-------- EXTRACTED RECORDS

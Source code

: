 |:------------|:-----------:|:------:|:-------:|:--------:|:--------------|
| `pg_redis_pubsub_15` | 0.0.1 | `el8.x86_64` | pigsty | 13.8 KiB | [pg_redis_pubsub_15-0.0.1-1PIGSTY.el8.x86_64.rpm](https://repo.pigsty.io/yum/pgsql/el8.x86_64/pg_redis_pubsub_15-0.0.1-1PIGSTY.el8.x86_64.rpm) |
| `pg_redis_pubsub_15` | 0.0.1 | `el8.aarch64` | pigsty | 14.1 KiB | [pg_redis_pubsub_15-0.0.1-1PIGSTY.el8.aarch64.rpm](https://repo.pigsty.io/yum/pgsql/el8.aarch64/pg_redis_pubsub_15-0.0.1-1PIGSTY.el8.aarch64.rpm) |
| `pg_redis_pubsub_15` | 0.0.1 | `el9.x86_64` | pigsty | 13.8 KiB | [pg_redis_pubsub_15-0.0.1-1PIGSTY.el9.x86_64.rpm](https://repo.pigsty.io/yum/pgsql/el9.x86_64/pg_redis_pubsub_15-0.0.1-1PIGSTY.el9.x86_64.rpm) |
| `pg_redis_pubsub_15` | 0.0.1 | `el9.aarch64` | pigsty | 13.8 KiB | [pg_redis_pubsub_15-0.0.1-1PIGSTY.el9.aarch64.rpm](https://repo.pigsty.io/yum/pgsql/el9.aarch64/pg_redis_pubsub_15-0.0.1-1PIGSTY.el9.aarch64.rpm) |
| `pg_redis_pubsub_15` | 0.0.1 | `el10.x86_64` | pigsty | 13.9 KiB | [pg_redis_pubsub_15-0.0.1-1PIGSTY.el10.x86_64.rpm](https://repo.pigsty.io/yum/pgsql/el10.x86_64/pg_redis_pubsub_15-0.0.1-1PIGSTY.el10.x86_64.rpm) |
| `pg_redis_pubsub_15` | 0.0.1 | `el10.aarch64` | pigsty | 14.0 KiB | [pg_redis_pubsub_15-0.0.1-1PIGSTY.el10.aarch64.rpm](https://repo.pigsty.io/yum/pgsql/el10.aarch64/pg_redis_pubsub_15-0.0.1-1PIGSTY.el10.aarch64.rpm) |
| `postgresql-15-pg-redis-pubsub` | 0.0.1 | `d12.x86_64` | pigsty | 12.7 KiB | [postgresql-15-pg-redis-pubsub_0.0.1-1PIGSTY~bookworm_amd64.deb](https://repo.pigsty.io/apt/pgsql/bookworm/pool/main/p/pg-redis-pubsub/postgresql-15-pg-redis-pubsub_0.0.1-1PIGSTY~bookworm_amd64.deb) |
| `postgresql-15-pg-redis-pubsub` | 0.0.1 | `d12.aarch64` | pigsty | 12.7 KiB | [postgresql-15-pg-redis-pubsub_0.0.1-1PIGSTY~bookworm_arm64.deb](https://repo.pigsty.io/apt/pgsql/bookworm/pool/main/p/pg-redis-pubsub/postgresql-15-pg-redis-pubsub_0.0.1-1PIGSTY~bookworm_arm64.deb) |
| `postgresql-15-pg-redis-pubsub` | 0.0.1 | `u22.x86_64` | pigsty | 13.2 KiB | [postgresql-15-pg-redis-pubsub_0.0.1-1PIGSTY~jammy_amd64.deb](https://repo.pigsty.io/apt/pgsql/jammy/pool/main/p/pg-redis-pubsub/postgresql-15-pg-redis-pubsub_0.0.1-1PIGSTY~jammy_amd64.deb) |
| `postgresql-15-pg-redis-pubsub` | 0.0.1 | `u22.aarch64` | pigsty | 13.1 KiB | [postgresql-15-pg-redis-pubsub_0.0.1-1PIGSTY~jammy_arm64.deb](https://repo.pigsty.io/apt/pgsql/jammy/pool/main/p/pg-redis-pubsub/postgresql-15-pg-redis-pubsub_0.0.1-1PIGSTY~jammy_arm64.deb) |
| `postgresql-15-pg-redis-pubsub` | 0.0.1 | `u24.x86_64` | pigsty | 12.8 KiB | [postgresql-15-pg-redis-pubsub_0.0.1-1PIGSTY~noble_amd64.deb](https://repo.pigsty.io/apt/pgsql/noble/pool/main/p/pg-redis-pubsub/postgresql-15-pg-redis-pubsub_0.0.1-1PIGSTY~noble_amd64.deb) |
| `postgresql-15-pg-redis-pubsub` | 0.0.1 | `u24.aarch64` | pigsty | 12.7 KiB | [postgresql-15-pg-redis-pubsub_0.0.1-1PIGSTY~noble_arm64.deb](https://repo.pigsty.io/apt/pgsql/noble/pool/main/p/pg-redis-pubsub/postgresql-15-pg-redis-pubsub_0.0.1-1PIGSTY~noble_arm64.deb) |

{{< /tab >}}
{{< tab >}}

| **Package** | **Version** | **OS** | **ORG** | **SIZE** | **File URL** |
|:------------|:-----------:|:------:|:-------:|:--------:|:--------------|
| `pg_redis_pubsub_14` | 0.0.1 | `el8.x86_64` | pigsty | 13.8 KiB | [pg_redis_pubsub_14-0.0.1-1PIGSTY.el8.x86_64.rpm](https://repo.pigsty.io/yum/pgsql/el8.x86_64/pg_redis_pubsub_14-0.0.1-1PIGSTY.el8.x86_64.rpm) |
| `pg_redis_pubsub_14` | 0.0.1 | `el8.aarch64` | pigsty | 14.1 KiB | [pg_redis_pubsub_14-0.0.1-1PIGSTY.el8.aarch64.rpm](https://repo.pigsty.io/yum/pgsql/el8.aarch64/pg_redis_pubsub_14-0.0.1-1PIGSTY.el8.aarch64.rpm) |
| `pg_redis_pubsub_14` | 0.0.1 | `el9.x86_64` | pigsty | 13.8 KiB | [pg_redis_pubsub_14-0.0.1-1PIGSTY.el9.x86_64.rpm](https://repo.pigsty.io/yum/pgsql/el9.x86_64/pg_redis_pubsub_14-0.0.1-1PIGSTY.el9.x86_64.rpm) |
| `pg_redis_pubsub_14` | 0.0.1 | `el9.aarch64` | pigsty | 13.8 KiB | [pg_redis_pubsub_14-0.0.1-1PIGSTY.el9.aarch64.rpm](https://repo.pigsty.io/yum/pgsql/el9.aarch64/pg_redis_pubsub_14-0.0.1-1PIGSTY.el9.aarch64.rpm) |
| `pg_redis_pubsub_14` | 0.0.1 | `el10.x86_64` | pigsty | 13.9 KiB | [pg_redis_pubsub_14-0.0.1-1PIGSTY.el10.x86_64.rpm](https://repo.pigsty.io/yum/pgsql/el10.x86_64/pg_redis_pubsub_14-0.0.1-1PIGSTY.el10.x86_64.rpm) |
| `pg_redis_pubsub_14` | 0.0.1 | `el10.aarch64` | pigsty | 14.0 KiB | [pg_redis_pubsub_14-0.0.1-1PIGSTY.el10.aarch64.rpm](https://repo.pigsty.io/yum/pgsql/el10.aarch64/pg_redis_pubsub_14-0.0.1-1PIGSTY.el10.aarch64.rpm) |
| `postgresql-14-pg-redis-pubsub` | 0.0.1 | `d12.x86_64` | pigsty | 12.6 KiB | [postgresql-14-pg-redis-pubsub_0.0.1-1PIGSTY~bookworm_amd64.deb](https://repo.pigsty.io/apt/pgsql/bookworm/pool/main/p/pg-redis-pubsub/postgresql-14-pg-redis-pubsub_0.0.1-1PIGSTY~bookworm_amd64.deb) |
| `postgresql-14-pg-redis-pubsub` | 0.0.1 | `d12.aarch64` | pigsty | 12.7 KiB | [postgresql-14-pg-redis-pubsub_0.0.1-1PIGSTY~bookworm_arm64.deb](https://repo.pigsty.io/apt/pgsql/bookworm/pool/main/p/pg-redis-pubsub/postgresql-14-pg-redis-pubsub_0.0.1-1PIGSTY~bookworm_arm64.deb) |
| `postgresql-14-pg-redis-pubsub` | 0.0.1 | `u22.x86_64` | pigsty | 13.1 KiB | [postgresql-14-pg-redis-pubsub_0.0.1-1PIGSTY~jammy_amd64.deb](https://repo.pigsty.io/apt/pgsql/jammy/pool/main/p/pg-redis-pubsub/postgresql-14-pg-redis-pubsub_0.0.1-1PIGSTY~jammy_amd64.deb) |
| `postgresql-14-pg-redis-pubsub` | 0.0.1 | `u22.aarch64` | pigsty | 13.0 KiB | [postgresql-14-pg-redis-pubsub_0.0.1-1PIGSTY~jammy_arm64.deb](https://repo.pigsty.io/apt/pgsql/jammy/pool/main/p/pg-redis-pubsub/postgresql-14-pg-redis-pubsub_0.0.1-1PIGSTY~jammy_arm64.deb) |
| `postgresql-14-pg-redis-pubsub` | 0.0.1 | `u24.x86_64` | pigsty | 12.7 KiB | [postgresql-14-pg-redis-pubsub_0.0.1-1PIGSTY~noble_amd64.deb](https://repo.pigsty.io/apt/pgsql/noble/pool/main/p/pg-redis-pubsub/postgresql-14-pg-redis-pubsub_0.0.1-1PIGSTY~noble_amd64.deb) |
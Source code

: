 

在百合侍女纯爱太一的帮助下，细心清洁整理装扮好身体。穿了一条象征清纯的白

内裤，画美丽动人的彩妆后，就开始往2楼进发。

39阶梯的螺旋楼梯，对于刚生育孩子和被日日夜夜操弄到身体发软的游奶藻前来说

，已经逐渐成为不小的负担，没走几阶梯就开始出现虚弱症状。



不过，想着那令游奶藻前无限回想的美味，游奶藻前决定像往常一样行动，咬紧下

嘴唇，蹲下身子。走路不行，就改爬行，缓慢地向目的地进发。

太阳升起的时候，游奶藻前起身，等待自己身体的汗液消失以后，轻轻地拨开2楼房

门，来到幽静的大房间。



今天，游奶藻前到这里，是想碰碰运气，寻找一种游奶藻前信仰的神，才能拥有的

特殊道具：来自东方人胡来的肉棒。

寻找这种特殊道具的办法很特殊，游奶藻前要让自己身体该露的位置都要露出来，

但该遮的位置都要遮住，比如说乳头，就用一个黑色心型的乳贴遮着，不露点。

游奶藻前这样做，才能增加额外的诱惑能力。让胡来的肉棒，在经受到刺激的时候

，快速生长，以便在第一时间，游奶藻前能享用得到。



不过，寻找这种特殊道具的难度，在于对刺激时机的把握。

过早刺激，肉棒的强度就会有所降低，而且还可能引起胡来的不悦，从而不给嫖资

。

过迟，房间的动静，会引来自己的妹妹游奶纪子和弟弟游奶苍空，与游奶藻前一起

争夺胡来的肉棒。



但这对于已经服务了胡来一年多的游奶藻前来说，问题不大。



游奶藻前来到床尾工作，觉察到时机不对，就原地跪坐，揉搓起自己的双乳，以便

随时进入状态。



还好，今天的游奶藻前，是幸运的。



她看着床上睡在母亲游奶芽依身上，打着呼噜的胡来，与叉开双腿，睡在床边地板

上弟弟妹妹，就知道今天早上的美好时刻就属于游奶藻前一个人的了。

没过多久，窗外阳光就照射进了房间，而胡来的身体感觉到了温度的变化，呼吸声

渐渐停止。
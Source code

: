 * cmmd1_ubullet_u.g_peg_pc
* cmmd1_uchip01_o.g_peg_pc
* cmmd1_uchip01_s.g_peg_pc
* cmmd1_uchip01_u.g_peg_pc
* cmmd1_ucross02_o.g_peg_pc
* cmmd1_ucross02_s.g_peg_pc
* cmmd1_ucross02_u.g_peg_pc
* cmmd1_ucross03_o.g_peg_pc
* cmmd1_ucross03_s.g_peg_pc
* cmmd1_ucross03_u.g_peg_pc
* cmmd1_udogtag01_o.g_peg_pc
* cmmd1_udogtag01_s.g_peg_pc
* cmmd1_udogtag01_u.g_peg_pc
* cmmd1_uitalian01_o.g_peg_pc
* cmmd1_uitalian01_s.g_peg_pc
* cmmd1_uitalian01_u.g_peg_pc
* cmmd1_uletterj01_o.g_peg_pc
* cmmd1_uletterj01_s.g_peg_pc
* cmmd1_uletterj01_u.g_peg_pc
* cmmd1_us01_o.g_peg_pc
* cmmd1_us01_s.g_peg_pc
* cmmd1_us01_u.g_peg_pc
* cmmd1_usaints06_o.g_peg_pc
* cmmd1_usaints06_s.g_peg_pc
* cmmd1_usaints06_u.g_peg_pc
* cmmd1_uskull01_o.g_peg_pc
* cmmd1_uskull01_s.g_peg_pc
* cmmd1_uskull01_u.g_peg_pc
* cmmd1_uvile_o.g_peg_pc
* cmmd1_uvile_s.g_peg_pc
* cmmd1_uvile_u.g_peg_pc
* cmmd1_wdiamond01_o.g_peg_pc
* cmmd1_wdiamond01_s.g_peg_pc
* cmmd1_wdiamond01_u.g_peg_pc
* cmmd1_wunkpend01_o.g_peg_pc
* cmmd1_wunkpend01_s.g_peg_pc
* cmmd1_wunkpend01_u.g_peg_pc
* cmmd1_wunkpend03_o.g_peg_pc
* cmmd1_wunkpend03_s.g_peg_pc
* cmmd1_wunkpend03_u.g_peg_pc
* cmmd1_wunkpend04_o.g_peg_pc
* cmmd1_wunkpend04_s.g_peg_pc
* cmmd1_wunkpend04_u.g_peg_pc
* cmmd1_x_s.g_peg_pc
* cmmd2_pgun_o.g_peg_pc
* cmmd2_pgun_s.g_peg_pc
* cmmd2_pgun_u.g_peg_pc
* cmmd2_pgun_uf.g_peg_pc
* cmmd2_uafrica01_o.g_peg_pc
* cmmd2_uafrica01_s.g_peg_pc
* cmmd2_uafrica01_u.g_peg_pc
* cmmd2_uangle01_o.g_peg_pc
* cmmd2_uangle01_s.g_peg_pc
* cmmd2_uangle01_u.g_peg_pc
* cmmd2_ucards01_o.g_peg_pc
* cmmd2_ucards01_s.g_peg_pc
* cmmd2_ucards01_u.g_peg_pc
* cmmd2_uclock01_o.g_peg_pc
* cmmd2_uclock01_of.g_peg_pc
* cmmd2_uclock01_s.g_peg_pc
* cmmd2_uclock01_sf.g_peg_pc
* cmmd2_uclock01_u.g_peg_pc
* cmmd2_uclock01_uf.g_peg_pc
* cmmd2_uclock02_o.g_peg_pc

----------------

In which lines of the material above does the string "noble" occur? Copy them all.

* [RESULT OF THIS TASK]
| `postgresql-15-pg-redis-pubsub` | 0.0.1 | `u24.x86_64` | pigsty | 12.8 KiB | [postgresql-15-pg-redis-pubsub_0.0.1-1PIGSTY~noble_amd64.deb](https://repo.pigsty.io/apt/pgsql/noble/pool/main/p/pg-redis-pubsub/postgresql-15-pg-redis-pubsub_0.0.1-1PIGSTY~noble_amd64.deb) |
| `postgresql-15-pg-redis-pubsub` | 0.0.1 | `u24.aarch64` | pigsty | 12.7 KiB | [postgresql-15-pg-redis-pubsub_0.0.1-1PIGSTY~noble_arm64.deb](https://repo.pigsty.io/apt/pgsql/noble/pool/main/p/pg-redis-pubsub/postgresql-15-pg-redis-pubsub_0.0.1-1PIGSTY~noble_arm64.deb) |
| `postgresql-14-pg-redis-pubsub` | 0.0.1 | `u24.x86_64` | pigsty | 12.7 KiB | [postgresql-14-pg-redis-pubsub_0.0.1-1PIGSTY~noble_amd64.deb](https://repo.pigsty.io/apt/pgsql/noble/pool/main/p/pg-redis-pubsub/postgresql-14-pg-redis-pubsub_0.0.1-1PIGSTY~noble_amd64.deb) |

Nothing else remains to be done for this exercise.